SELECT count_if(my_column > 7) AS "things bigger than 7"
count_if(this_column = that_column) AS "stuff that matches"
FROM my_table;

4 comments:

depesz said...

This can be also done using count(nullif(..., ...)) approach, which is nice - as it's built-in, but has the drawback of not being really nice on eyes.

Thom said...

Hey Depesz,

Yes, you're right. :) And there's probably a couple other ways too. However, I would like something like this sort of count_if function to be built in too as it's more intuitive.

Writing...

SELECT count(nullif(bool_column,false)) FROM my_table;

...looks a bit weird. The user has to realise that the 2 values mustn't match one another in order for it to be counted. There's also the problem of counting nulls with that method.
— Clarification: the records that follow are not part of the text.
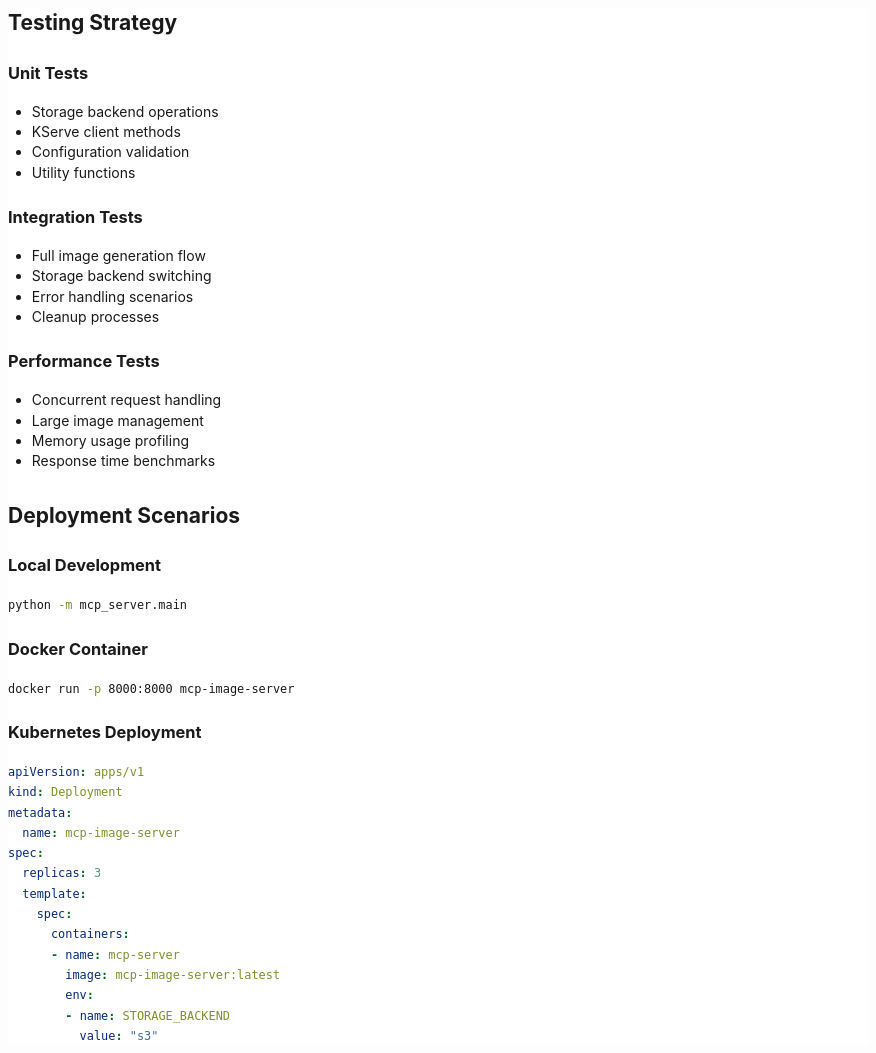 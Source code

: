 ## Testing Strategy

### Unit Tests
- Storage backend operations
- KServe client methods
- Configuration validation
- Utility functions

### Integration Tests
- Full image generation flow
- Storage backend switching
- Error handling scenarios
- Cleanup processes

### Performance Tests
- Concurrent request handling
- Large image management
- Memory usage profiling
- Response time benchmarks

## Deployment Scenarios

### Local Development
```bash
python -m mcp_server.main
```

### Docker Container
```bash
docker run -p 8000:8000 mcp-image-server
```

### Kubernetes Deployment
```yaml
apiVersion: apps/v1
kind: Deployment
metadata:
  name: mcp-image-server
spec:
  replicas: 3
  template:
    spec:
      containers:
      - name: mcp-server
        image: mcp-image-server:latest
        env:
        - name: STORAGE_BACKEND
          value: "s3"
```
But for the purposes of the original problem, that would have worked fine.

Joe said...

It seems to me the third try should have used sum, as did the first, so at least you get the correct results:

SELECT sum(news::int) AS news_count,
sum(sport::int) AS sport_count,
sum(promotions::int) AS proms_count,
sum(horrible_spam::int) AS spam_count
FROM subscribers;

I don't find that so unattractive (if properly indented--which Blogger doesn't allow me to do), but I guess you do.

Thom said...

You are indeed correct. I obviously had a brain failure at that moment.